→ **ASSIGNMENT**: Starting with the line containing "which will contain:~~" and going on through the line containing "in the future?)~~", return the lines of the data below exactly, and only those.
MATERIAL SHOWN START
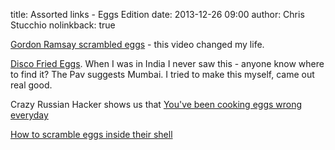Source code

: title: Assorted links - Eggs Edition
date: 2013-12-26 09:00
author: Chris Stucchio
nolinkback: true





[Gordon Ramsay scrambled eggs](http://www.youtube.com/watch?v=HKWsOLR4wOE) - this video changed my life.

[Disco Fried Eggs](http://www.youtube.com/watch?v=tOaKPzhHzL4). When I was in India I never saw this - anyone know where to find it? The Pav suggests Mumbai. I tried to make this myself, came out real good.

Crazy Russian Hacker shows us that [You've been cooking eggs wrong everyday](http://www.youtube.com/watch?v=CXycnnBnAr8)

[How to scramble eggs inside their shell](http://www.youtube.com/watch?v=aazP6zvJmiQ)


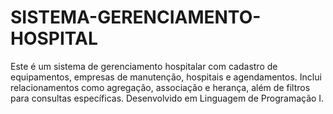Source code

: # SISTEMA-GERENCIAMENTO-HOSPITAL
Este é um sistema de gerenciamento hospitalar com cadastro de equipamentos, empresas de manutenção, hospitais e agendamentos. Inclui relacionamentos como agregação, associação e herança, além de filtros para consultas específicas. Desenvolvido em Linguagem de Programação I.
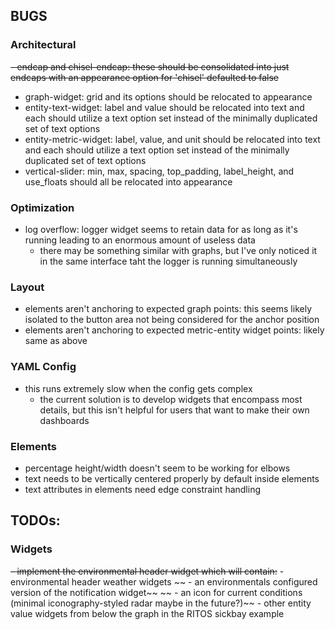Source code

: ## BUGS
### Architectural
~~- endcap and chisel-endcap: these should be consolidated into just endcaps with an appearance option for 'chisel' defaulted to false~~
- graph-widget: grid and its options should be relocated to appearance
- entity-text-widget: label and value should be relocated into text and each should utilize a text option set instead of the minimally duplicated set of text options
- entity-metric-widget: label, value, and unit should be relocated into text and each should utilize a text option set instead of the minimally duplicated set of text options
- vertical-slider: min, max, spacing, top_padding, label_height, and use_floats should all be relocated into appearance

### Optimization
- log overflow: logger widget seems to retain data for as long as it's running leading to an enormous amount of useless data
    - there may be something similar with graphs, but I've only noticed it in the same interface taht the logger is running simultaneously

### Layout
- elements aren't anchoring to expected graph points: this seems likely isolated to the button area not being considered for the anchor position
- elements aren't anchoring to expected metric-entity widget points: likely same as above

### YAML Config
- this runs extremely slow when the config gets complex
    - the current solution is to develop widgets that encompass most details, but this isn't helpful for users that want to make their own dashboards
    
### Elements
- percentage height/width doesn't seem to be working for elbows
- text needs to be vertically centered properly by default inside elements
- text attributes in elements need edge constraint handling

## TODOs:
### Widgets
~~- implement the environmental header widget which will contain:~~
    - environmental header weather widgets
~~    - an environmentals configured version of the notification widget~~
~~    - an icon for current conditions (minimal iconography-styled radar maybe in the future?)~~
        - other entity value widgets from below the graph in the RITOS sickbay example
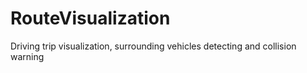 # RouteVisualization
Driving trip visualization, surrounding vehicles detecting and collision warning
MATERIAL SHOWN END
MATERIAL SHOWN START
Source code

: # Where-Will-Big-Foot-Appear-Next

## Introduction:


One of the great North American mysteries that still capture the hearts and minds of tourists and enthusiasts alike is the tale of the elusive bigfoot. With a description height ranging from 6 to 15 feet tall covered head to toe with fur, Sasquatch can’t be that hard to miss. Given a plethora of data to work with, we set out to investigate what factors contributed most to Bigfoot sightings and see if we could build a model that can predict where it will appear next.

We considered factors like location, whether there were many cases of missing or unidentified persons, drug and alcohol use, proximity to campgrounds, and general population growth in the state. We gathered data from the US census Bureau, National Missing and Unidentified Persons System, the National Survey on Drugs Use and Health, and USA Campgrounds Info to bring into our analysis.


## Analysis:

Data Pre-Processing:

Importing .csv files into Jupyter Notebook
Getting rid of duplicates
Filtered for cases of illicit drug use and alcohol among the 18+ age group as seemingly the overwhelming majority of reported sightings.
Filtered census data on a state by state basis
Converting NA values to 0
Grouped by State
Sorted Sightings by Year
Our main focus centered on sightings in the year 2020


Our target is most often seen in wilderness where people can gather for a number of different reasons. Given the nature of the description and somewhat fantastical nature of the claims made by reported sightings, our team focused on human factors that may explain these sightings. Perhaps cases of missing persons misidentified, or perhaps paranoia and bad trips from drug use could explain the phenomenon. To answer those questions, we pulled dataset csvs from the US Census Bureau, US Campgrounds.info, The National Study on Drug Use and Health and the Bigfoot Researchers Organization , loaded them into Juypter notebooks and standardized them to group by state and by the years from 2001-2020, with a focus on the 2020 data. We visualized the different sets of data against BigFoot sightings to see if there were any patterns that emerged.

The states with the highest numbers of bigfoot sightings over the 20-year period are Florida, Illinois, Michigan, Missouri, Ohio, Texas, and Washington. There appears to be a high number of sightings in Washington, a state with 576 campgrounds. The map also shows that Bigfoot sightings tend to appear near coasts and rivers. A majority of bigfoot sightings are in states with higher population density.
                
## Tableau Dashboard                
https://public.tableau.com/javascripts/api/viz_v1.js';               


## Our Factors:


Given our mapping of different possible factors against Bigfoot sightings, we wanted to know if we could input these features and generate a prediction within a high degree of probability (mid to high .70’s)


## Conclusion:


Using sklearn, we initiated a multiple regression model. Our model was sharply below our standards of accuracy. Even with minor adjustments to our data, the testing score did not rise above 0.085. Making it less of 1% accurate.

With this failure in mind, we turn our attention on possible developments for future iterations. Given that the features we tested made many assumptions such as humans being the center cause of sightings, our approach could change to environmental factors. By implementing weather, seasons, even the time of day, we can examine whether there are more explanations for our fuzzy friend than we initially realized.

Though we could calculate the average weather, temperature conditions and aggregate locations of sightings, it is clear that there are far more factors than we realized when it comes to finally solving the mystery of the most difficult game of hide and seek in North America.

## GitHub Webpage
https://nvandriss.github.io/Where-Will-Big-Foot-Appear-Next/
MATERIAL SHOWN END
MATERIAL SHOWN START
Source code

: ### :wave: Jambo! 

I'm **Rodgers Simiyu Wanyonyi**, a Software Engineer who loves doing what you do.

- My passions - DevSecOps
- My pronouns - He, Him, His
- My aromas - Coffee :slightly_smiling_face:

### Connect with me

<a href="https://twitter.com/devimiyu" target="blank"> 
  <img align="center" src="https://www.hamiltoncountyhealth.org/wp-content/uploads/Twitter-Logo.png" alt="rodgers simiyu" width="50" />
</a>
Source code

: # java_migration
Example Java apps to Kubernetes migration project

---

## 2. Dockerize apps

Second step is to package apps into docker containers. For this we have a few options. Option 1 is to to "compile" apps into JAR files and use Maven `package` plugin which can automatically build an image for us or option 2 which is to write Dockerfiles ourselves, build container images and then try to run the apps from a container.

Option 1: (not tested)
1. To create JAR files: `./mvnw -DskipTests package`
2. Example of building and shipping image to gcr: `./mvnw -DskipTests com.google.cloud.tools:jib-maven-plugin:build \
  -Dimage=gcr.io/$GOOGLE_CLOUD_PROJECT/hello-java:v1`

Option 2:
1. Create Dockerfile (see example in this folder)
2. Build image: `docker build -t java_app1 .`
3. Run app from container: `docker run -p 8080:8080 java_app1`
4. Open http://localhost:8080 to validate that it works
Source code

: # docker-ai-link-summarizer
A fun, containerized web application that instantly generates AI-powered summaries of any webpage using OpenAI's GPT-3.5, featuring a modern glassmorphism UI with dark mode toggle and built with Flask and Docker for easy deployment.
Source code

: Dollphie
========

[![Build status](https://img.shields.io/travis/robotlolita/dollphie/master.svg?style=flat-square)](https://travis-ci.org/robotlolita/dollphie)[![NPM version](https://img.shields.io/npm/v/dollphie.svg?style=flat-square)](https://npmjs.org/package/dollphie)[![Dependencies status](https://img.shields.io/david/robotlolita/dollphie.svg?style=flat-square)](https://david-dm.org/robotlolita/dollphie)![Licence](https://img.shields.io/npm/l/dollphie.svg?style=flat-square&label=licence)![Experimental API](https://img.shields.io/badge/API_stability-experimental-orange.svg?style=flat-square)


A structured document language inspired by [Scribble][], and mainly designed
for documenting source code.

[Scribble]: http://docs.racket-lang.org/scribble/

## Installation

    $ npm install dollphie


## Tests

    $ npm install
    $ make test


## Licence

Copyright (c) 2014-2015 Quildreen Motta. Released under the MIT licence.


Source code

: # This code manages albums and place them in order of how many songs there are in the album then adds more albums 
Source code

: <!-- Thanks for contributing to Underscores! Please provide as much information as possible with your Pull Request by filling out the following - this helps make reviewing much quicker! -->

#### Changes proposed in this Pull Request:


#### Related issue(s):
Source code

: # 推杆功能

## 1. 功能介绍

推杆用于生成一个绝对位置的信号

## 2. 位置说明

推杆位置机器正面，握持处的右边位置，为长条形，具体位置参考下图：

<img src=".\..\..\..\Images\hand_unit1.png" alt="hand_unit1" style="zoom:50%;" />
MATERIAL SHOWN END
→ **RESULT OF THIS EXERCISE**:
~~- implement the environmental header widget which will contain:~~
    - environmental header weather widgets
~~    - an environmentals configured version of the notification widget~~
~~    - an icon for current conditions (minimal iconography-styled radar maybe in the future?)~~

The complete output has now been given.